The Islanders placed the oft-injured goaltender on waivers last week, and with an enormous contract and five seasons impacted by a series of injuries, there was little chance that another team would pick him up and save him from going down to play for the AHL Sound Tigers.
"The last couple of years, with all the injuries, if it's taught me anything, it's that I need to enjoy what I do," DiPietro said yesterday after practice at Webster Bank Arena, the Sound Tigers' home. "It's a good opportunity to play a lot of games and get sharp. At the end of the day, you want to compete. You want to win. That's what I want to do."
Drafted No. 1 by the Islanders in 2000, he played 20 games for them that season. DiPietro then spent the 2001-2002 season with the Sound Tigers, who made the AHL final, and he spent another 34 games with them the following season. But since then he's been back only for conditioning stints, not as a regular player.
He said his body feels good after the litany of injuries -- knees, hips, facial fracture, concussion -- that took him from the NHL All-Star Game to the AHL in five years.
"It's just playing games," DiPietro said. "You can't replicate games, game speed. I'll be able to do that here."
It's not yet clear when he'll start his first game; he and coach Scott Pellerin said that decision hasn't been made.
"He's been here before. Nothing's new to him," Pellerin said Wednesday. "It's great . . . to have somebody with that type of experience and has battled through that kind of adversity."
"It's going really well," DiPietro said of his new teammates. "It's an unbelievable group of guys here. I'm looking forward to winning a lot of games with them."
DiPietro, who was 0-3-0 with a 4.09 goals-against average and .855 save percentage this season for the Islanders, joined the Sound Tigers on Tuesday.
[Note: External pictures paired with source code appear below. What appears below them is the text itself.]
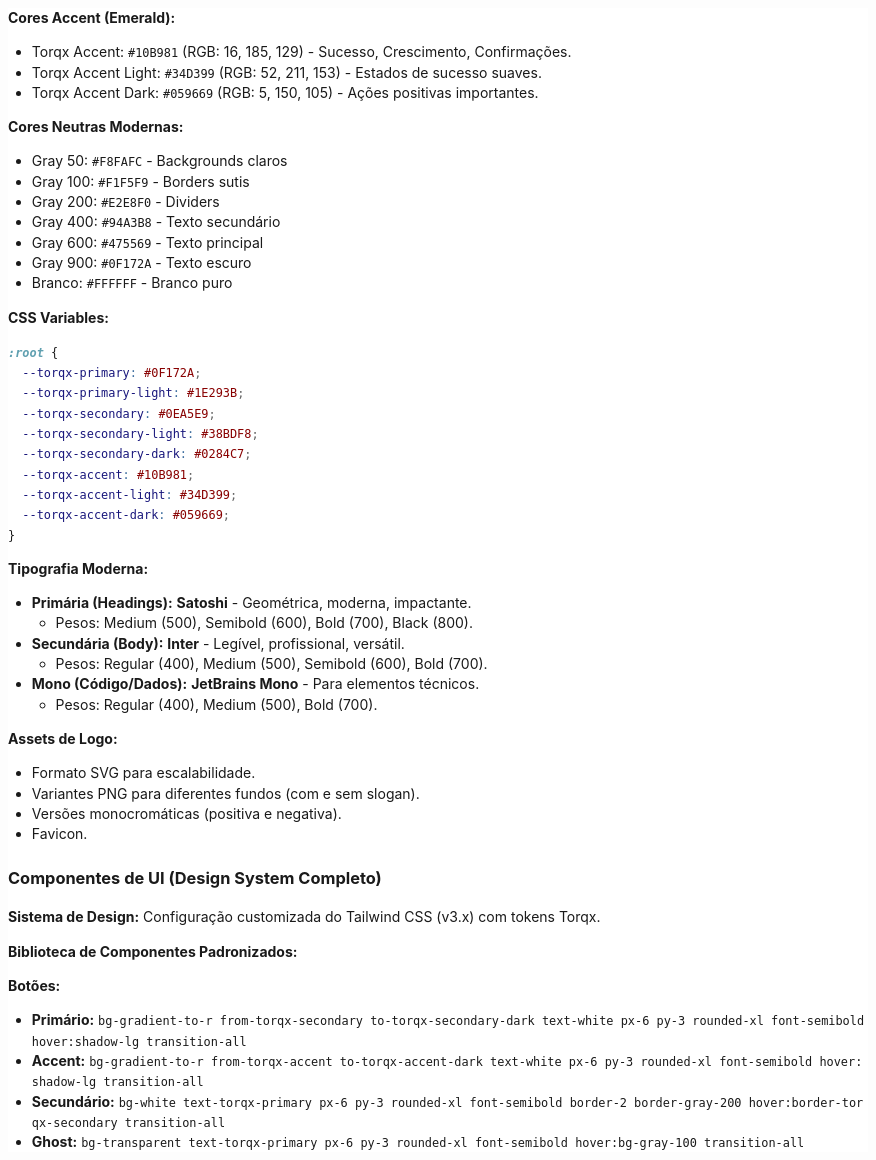 **Cores Accent (Emerald):**
- Torqx Accent: `#10B981` (RGB: 16, 185, 129) - Sucesso, Crescimento, Confirmações.
- Torqx Accent Light: `#34D399` (RGB: 52, 211, 153) - Estados de sucesso suaves.
- Torqx Accent Dark: `#059669` (RGB: 5, 150, 105) - Ações positivas importantes.

**Cores Neutras Modernas:**
- Gray 50: `#F8FAFC` - Backgrounds claros
- Gray 100: `#F1F5F9` - Borders sutis
- Gray 200: `#E2E8F0` - Dividers
- Gray 400: `#94A3B8` - Texto secundário
- Gray 600: `#475569` - Texto principal
- Gray 900: `#0F172A` - Texto escuro
- Branco: `#FFFFFF` - Branco puro

**CSS Variables:**
```css
:root {
  --torqx-primary: #0F172A;
  --torqx-primary-light: #1E293B;
  --torqx-secondary: #0EA5E9;
  --torqx-secondary-light: #38BDF8;
  --torqx-secondary-dark: #0284C7;
  --torqx-accent: #10B981;
  --torqx-accent-light: #34D399;
  --torqx-accent-dark: #059669;
}
```

**Tipografia Moderna:**
- **Primária (Headings):** **Satoshi** - Geométrica, moderna, impactante.
  - Pesos: Medium (500), Semibold (600), Bold (700), Black (800).
- **Secundária (Body):** **Inter** - Legível, profissional, versátil.
  - Pesos: Regular (400), Medium (500), Semibold (600), Bold (700).
- **Mono (Código/Dados):** **JetBrains Mono** - Para elementos técnicos.
  - Pesos: Regular (400), Medium (500), Bold (700).

**Assets de Logo:**
- Formato SVG para escalabilidade.
- Variantes PNG para diferentes fundos (com e sem slogan).
- Versões monocromáticas (positiva e negativa).
- Favicon.

### Componentes de UI (Design System Completo)
**Sistema de Design:** Configuração customizada do Tailwind CSS (v3.x) com tokens Torqx.

**Biblioteca de Componentes Padronizados:**

**Botões:**
- **Primário:** `bg-gradient-to-r from-torqx-secondary to-torqx-secondary-dark text-white px-6 py-3 rounded-xl font-semibold hover:shadow-lg transition-all`
- **Accent:** `bg-gradient-to-r from-torqx-accent to-torqx-accent-dark text-white px-6 py-3 rounded-xl font-semibold hover:shadow-lg transition-all`
- **Secundário:** `bg-white text-torqx-primary px-6 py-3 rounded-xl font-semibold border-2 border-gray-200 hover:border-torqx-secondary transition-all`
- **Ghost:** `bg-transparent text-torqx-primary px-6 py-3 rounded-xl font-semibold hover:bg-gray-100 transition-all`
He appeared comfortable, joking around with teammates in the lobby of the local practice rink, the Wonderland of Ice, as they packed up their gear.
"He's a good guy," forward Nino Niederreiter, who played with DiPietro the past two years with the Islanders, said on Tuesday. "The public and the fans outside don't always look [at him] as positive as the players do."
Niederreiter was on the ice early with DiPietro to give him some extra shots on Tuesday. DiPietro and Islanders goaltending consultant Steve Valiquette did extra video work after practice yesterday with Kenny Reiter, who started both games for the Sound Tigers last weekend.
DiPietro jumped right in Tuesday, gathering the defense around him for a talk midway through practice.
"I think he'll be the same guy he is up [in the NHL]," defenseman Ty Wishart said. "He's a riot in the dressing room. He's a lot of fun. He's going to lighten the mood in the dressing room."